SOURCE MATERIAL
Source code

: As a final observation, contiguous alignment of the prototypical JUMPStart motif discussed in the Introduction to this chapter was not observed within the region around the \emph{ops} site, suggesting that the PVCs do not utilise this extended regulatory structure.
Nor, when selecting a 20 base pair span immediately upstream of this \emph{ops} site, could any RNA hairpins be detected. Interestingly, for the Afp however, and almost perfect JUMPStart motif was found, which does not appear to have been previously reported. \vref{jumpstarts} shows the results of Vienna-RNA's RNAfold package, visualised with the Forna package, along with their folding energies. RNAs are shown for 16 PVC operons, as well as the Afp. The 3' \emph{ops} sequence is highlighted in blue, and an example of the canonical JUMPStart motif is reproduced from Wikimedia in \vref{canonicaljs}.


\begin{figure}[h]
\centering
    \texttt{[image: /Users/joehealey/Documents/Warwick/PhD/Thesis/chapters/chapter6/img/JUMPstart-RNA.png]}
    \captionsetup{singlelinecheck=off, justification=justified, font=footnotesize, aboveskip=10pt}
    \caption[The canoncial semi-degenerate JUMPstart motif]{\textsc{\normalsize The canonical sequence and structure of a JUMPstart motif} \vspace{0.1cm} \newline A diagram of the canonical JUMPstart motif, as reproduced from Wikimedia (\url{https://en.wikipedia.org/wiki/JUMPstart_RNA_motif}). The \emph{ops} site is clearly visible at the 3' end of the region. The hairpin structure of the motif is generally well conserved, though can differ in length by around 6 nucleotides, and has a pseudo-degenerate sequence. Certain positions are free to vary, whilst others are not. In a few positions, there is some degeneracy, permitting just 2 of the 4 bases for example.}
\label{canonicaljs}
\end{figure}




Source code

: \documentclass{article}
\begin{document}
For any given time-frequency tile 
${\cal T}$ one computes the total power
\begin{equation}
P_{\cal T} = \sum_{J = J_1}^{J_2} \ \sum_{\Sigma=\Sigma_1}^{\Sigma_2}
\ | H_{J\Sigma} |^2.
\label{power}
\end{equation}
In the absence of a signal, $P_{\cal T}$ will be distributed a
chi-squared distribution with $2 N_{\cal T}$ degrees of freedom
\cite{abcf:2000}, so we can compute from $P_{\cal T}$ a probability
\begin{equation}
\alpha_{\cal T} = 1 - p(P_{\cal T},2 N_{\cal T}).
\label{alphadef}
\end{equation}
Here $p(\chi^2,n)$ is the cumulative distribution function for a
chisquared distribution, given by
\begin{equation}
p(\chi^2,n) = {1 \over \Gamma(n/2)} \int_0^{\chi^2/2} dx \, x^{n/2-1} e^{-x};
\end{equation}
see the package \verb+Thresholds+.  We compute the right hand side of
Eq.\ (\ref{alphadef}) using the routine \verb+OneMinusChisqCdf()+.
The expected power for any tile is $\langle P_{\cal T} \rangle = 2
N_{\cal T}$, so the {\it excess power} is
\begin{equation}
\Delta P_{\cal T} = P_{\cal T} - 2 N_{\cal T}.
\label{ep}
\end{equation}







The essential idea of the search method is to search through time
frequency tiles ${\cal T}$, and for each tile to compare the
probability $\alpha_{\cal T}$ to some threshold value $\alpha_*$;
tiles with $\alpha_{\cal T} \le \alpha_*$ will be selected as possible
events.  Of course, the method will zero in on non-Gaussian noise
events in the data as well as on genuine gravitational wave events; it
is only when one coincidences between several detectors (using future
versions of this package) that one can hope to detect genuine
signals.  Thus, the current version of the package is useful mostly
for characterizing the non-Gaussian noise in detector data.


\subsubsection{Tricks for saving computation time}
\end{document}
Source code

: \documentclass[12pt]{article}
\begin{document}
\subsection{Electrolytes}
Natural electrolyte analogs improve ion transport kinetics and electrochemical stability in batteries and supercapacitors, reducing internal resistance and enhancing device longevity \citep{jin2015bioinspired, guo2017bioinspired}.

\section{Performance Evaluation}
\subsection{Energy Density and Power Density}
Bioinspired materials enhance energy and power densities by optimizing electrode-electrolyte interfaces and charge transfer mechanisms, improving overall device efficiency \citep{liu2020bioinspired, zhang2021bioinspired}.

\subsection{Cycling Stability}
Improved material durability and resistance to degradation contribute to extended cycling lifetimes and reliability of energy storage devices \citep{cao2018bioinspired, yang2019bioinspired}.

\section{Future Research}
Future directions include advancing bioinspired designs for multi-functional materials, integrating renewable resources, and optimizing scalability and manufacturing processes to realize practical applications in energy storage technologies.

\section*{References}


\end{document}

WHAT TO PRODUCE
Retype every line of the data, keeping each one exactly as it is.

RESPONSE AREA
Source code

: As a final observation, contiguous alignment of the prototypical JUMPStart motif discussed in the Introduction to this chapter was not observed within the region around the \emph{ops} site, suggesting that the PVCs do not utilise this extended regulatory structure.
Nor, when selecting a 20 base pair span immediately upstream of this \emph{ops} site, could any RNA hairpins be detected. Interestingly, for the Afp however, and almost perfect JUMPStart motif was found, which does not appear to have been previously reported. \vref{jumpstarts} shows the results of Vienna-RNA's RNAfold package, visualised with the Forna package, along with their folding energies. RNAs are shown for 16 PVC operons, as well as the Afp. The 3' \emph{ops} sequence is highlighted in blue, and an example of the canonical JUMPStart motif is reproduced from Wikimedia in \vref{canonicaljs}.


\begin{figure}[h]
\centering
    \texttt{[image: /Users/joehealey/Documents/Warwick/PhD/Thesis/chapters/chapter6/img/JUMPstart-RNA.png]}
    \captionsetup{singlelinecheck=off, justification=justified, font=footnotesize, aboveskip=10pt}
    \caption[The canoncial semi-degenerate JUMPstart motif]{\textsc{\normalsize The canonical sequence and structure of a JUMPstart motif} \vspace{0.1cm} \newline A diagram of the canonical JUMPstart motif, as reproduced from Wikimedia (\url{https://en.wikipedia.org/wiki/JUMPstart_RNA_motif}). The \emph{ops} site is clearly visible at the 3' end of the region. The hairpin structure of the motif is generally well conserved, though can differ in length by around 6 nucleotides, and has a pseudo-degenerate sequence. Certain positions are free to vary, whilst others are not. In a few positions, there is some degeneracy, permitting just 2 of the 4 bases for example.}
\label{canonicaljs}
\end{figure}




Source code

: \documentclass{article}
\begin{document}
For any given time-frequency tile 
${\cal T}$ one computes the total power
\begin{equation}
P_{\cal T} = \sum_{J = J_1}^{J_2} \ \sum_{\Sigma=\Sigma_1}^{\Sigma_2}
\ | H_{J\Sigma} |^2.
\label{power}
\end{equation}
In the absence of a signal, $P_{\cal T}$ will be distributed a
chi-squared distribution with $2 N_{\cal T}$ degrees of freedom
\cite{abcf:2000}, so we can compute from $P_{\cal T}$ a probability
\begin{equation}
\alpha_{\cal T} = 1 - p(P_{\cal T},2 N_{\cal T}).
\label{alphadef}
\end{equation}
Here $p(\chi^2,n)$ is the cumulative distribution function for a
chisquared distribution, given by
\begin{equation}
p(\chi^2,n) = {1 \over \Gamma(n/2)} \int_0^{\chi^2/2} dx \, x^{n/2-1} e^{-x};
\end{equation}
see the package \verb+Thresholds+.  We compute the right hand side of
Eq.\ (\ref{alphadef}) using the routine \verb+OneMinusChisqCdf()+.
The expected power for any tile is $\langle P_{\cal T} \rangle = 2
N_{\cal T}$, so the {\it excess power} is
\begin{equation}
\Delta P_{\cal T} = P_{\cal T} - 2 N_{\cal T}.
\label{ep}
\end{equation}







The essential idea of the search method is to search through time
frequency tiles ${\cal T}$, and for each tile to compare the
probability $\alpha_{\cal T}$ to some threshold value $\alpha_*$;
tiles with $\alpha_{\cal T} \le \alpha_*$ will be selected as possible
events.  Of course, the method will zero in on non-Gaussian noise
events in the data as well as on genuine gravitational wave events; it
is only when one coincidences between several detectors (using future
versions of this package) that one can hope to detect genuine
signals.  Thus, the current version of the package is useful mostly
for characterizing the non-Gaussian noise in detector data.


\subsubsection{Tricks for saving computation time}
\end{document}
Source code

: \documentclass[12pt]{article}
\begin{document}
\subsection{Electrolytes}
Natural electrolyte analogs improve ion transport kinetics and electrochemical stability in batteries and supercapacitors, reducing internal resistance and enhancing device longevity \citep{jin2015bioinspired, guo2017bioinspired}.

\section{Performance Evaluation}
\subsection{Energy Density and Power Density}
Bioinspired materials enhance energy and power densities by optimizing electrode-electrolyte interfaces and charge transfer mechanisms, improving overall device efficiency \citep{liu2020bioinspired, zhang2021bioinspired}.

\subsection{Cycling Stability}
Improved material durability and resistance to degradation contribute to extended cycling lifetimes and reliability of energy storage devices \citep{cao2018bioinspired, yang2019bioinspired}.

\section{Future Research}
Future directions include advancing bioinspired designs for multi-functional materials, integrating renewable resources, and optimizing scalability and manufacturing processes to realize practical applications in energy storage technologies.

\section*{References}


\end{document}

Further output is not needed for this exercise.